Task requirements:
In the listing below, locate the lines bearing the word "about". Copy every one of them.

Recorded information:
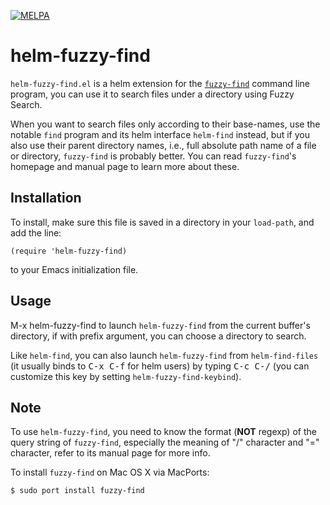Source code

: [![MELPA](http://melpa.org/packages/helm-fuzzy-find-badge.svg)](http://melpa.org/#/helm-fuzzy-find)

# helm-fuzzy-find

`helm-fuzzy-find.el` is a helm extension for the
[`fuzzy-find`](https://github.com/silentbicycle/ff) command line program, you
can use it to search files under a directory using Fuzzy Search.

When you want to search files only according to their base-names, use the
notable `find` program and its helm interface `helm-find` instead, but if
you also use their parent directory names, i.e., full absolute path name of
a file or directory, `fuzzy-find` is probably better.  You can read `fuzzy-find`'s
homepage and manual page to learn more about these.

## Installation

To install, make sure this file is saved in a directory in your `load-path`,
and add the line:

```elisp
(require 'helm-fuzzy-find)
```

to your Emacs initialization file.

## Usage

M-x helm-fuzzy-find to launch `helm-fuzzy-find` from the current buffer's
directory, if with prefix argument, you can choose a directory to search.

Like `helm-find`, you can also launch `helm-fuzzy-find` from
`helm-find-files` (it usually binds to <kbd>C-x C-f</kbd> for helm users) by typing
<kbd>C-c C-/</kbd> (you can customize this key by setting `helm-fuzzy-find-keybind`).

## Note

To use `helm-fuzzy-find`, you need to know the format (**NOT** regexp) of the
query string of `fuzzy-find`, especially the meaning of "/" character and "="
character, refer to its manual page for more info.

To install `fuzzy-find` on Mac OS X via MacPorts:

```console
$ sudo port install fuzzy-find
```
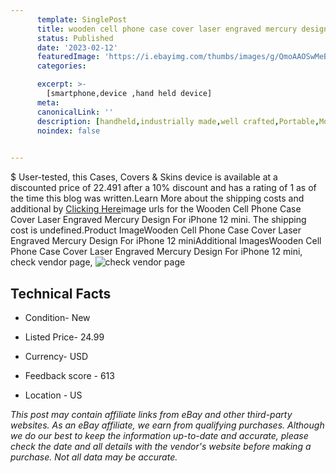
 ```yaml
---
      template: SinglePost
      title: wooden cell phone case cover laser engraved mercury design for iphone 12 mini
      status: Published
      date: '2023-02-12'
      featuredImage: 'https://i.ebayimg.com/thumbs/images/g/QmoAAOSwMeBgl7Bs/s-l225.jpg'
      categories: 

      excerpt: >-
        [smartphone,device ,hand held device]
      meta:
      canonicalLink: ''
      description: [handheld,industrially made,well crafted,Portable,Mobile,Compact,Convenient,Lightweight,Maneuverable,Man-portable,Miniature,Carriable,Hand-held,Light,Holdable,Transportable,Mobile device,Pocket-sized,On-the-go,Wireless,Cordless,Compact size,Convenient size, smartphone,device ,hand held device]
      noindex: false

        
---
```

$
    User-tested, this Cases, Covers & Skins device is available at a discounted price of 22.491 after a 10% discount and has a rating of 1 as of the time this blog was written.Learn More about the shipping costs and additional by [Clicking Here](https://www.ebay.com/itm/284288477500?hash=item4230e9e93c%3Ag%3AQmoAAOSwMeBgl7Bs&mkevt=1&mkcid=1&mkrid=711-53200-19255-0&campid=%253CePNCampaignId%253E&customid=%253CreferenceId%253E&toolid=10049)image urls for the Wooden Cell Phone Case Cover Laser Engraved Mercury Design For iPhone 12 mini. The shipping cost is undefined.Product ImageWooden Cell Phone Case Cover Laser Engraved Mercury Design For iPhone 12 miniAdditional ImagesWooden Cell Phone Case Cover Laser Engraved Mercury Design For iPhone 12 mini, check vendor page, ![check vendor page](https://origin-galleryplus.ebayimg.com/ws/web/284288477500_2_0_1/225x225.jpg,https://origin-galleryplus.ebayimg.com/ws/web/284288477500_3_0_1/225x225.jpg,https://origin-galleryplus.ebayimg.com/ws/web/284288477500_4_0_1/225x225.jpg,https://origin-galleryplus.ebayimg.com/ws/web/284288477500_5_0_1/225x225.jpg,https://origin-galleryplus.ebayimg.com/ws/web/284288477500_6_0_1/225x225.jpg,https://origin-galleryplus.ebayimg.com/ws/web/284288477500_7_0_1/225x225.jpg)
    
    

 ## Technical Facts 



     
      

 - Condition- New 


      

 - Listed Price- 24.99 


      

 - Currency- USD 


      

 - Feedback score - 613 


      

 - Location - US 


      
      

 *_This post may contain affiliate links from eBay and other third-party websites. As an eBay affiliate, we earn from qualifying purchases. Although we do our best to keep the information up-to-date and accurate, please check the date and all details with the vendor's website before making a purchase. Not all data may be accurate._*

* * *

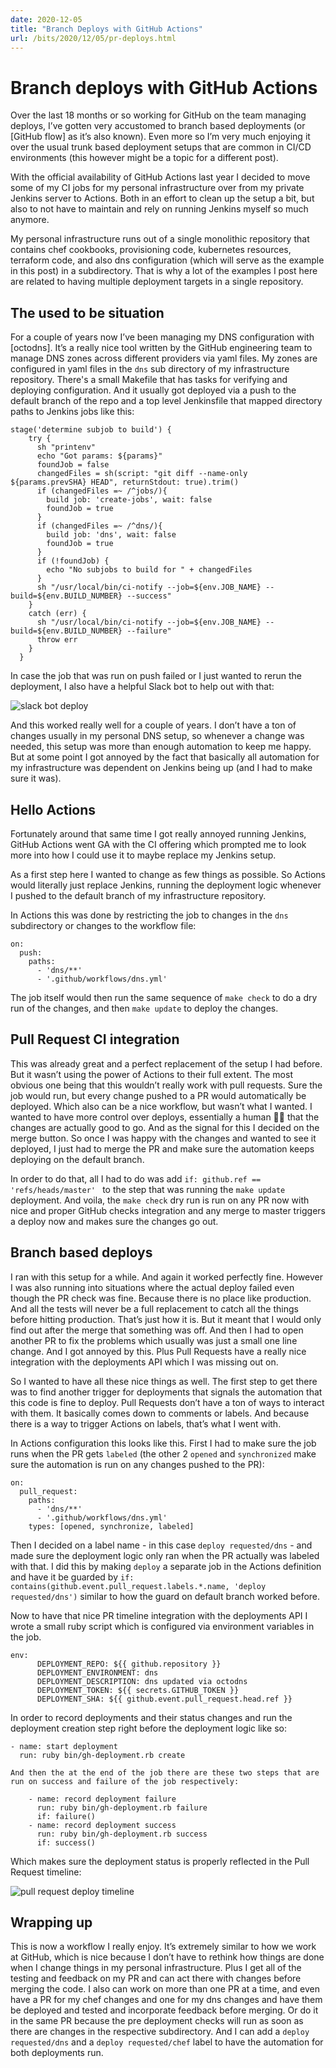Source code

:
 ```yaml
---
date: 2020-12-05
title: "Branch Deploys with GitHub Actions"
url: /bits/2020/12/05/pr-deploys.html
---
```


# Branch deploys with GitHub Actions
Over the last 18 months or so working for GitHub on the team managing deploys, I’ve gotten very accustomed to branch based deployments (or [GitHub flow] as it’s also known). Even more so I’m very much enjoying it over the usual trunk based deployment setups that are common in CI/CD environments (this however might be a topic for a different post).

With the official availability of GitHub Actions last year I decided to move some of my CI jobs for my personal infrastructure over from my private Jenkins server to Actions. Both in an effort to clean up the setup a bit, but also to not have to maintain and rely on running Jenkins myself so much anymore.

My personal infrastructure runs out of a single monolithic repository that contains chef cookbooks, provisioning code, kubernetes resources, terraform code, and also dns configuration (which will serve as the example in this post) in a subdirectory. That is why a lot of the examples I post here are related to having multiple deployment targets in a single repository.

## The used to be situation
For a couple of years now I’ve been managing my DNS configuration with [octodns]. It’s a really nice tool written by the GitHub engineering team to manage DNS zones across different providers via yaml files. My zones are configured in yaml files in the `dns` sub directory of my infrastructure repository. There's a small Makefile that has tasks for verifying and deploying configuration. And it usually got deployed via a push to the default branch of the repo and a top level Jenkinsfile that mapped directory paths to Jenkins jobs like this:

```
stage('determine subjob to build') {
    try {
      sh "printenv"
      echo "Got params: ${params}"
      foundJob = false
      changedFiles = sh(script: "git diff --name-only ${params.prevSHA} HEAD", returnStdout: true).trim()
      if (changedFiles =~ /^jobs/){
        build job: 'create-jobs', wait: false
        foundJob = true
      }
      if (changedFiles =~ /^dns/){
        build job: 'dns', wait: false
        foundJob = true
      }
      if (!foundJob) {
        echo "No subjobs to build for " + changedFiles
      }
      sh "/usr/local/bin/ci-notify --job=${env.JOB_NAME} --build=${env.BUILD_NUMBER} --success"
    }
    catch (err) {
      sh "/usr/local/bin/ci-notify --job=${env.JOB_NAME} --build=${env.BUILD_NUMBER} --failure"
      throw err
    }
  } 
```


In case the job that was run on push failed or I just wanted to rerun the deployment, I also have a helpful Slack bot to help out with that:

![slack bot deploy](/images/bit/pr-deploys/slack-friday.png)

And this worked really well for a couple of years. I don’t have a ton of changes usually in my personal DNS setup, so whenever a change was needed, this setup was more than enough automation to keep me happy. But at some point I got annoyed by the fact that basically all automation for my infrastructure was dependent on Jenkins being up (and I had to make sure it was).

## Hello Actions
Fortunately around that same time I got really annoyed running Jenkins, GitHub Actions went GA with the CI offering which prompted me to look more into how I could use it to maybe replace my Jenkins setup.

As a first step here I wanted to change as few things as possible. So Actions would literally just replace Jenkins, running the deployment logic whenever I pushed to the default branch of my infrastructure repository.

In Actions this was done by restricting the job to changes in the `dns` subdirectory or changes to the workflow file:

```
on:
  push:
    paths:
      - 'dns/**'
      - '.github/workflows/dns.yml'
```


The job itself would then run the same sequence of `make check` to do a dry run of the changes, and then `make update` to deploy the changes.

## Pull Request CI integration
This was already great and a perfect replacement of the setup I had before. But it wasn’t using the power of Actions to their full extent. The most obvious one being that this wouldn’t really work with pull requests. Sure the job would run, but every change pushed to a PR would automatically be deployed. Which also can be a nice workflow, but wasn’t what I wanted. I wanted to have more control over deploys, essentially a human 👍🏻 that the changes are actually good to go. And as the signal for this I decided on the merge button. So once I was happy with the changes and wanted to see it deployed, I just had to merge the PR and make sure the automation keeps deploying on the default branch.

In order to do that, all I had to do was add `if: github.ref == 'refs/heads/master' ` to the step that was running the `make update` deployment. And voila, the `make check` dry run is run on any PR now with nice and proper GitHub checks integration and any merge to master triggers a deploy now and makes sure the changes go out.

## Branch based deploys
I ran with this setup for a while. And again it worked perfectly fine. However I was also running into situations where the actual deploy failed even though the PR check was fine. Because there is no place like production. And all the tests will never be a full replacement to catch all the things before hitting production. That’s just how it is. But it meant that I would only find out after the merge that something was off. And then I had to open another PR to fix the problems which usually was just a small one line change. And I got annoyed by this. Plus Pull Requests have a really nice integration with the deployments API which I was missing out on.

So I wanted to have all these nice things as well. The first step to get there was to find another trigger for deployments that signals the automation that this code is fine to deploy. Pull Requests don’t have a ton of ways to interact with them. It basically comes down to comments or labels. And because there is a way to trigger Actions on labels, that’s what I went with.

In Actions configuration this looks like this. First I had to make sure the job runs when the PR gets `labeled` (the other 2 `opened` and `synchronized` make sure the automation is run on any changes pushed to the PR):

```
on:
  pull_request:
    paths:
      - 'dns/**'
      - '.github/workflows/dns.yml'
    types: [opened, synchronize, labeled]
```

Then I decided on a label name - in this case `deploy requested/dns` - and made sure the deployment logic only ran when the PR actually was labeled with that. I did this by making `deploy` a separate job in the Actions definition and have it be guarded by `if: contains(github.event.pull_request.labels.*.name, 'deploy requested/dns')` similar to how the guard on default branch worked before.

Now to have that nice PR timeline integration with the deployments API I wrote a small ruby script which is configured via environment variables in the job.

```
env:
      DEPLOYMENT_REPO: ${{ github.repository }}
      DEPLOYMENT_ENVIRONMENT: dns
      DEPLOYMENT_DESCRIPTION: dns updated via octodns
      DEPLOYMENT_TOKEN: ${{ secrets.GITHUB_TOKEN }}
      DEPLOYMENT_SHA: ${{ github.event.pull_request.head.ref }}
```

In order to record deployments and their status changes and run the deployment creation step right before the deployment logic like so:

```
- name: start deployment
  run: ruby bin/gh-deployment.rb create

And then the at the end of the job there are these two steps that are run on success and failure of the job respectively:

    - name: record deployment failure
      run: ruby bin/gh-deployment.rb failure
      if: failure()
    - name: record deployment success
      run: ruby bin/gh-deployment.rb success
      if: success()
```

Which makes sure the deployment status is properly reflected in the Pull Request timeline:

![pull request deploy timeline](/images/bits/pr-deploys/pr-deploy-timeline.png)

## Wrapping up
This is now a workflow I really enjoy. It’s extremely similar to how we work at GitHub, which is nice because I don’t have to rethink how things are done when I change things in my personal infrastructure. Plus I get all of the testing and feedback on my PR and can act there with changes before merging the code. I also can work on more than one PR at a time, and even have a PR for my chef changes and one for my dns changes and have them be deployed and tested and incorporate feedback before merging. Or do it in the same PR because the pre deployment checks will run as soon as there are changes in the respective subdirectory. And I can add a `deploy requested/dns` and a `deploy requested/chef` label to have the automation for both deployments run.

==

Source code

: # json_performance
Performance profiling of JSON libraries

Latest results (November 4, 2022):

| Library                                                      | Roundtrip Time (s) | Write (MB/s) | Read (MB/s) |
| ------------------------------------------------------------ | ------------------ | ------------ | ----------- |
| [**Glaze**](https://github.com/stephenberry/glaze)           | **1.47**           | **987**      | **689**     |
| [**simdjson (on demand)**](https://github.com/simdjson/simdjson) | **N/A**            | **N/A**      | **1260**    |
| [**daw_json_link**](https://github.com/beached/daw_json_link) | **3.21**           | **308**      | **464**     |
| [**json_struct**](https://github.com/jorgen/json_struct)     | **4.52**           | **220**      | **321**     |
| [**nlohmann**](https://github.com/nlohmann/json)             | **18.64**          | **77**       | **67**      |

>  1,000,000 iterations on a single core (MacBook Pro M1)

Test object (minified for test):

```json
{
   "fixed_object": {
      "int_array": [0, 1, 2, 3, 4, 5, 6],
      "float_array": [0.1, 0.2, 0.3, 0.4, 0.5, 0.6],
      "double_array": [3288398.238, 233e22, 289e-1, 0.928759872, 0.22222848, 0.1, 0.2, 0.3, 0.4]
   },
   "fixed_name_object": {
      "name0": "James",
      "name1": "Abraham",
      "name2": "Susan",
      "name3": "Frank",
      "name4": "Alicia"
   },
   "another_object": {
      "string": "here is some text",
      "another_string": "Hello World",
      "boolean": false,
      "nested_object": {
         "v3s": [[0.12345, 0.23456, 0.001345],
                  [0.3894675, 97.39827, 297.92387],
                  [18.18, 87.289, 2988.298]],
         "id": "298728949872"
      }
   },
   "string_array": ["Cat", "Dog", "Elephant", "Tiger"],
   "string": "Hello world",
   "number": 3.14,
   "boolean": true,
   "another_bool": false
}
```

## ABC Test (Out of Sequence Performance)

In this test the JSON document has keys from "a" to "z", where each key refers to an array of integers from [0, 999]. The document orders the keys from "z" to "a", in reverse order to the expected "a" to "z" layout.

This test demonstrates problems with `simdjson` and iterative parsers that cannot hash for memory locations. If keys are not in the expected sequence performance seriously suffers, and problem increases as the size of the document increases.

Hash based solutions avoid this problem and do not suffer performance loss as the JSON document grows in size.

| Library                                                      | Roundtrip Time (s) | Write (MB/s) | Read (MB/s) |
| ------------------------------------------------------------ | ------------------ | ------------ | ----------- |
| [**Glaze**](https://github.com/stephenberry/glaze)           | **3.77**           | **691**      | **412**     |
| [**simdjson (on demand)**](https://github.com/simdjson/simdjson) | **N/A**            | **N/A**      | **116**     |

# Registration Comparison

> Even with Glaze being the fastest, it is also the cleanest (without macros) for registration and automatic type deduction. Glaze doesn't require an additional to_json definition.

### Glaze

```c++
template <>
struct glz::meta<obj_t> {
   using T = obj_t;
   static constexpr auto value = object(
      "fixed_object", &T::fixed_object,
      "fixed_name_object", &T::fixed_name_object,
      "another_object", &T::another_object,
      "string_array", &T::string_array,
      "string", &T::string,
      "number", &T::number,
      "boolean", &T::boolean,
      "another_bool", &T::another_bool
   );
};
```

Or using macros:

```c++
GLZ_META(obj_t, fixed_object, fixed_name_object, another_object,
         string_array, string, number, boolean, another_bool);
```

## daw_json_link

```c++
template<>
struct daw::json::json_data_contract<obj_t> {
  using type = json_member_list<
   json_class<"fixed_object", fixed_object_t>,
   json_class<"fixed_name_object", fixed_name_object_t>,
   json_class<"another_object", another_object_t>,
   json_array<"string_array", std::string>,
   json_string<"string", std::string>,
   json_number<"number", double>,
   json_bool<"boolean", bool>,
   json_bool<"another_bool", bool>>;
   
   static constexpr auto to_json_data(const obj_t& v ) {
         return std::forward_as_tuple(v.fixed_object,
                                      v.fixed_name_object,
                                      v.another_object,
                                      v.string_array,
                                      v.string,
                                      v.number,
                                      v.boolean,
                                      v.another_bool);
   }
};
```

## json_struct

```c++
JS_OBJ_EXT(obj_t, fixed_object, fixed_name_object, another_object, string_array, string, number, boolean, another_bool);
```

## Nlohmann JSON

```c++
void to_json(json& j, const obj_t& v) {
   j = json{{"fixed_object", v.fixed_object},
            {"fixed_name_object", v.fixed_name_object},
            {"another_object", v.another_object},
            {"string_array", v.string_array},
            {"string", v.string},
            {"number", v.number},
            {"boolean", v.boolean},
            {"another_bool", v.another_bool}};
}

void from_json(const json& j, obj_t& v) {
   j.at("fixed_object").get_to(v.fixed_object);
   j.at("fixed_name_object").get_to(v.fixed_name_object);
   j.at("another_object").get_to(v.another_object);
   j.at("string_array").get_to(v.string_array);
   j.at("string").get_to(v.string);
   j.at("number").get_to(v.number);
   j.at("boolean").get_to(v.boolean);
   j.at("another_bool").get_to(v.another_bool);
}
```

Expected answer:
homepage and manual page to learn more about these.
    User-tested, this Cases, Covers & Skins device is available at a discounted price of 22.491 after a 10% discount and has a rating of 1 as of the time this blog was written.Learn More about the shipping costs and additional by [Clicking Here](https://www.ebay.com/itm/284288477500?hash=item4230e9e93c%3Ag%3AQmoAAOSwMeBgl7Bs&mkevt=1&mkcid=1&mkrid=711-53200-19255-0&campid=%253CePNCampaignId%253E&customid=%253CreferenceId%253E&toolid=10049)image urls for the Wooden Cell Phone Case Cover Laser Engraved Mercury Design For iPhone 12 mini. The shipping cost is undefined.Product ImageWooden Cell Phone Case Cover Laser Engraved Mercury Design For iPhone 12 miniAdditional ImagesWooden Cell Phone Case Cover Laser Engraved Mercury Design For iPhone 12 mini, check vendor page, ![check vendor page](https://origin-galleryplus.ebayimg.com/ws/web/284288477500_2_0_1/225x225.jpg,https://origin-galleryplus.ebayimg.com/ws/web/284288477500_3_0_1/225x225.jpg,https://origin-galleryplus.ebayimg.com/ws/web/284288477500_4_0_1/225x225.jpg,https://origin-galleryplus.ebayimg.com/ws/web/284288477500_5_0_1/225x225.jpg,https://origin-galleryplus.ebayimg.com/ws/web/284288477500_6_0_1/225x225.jpg,https://origin-galleryplus.ebayimg.com/ws/web/284288477500_7_0_1/225x225.jpg)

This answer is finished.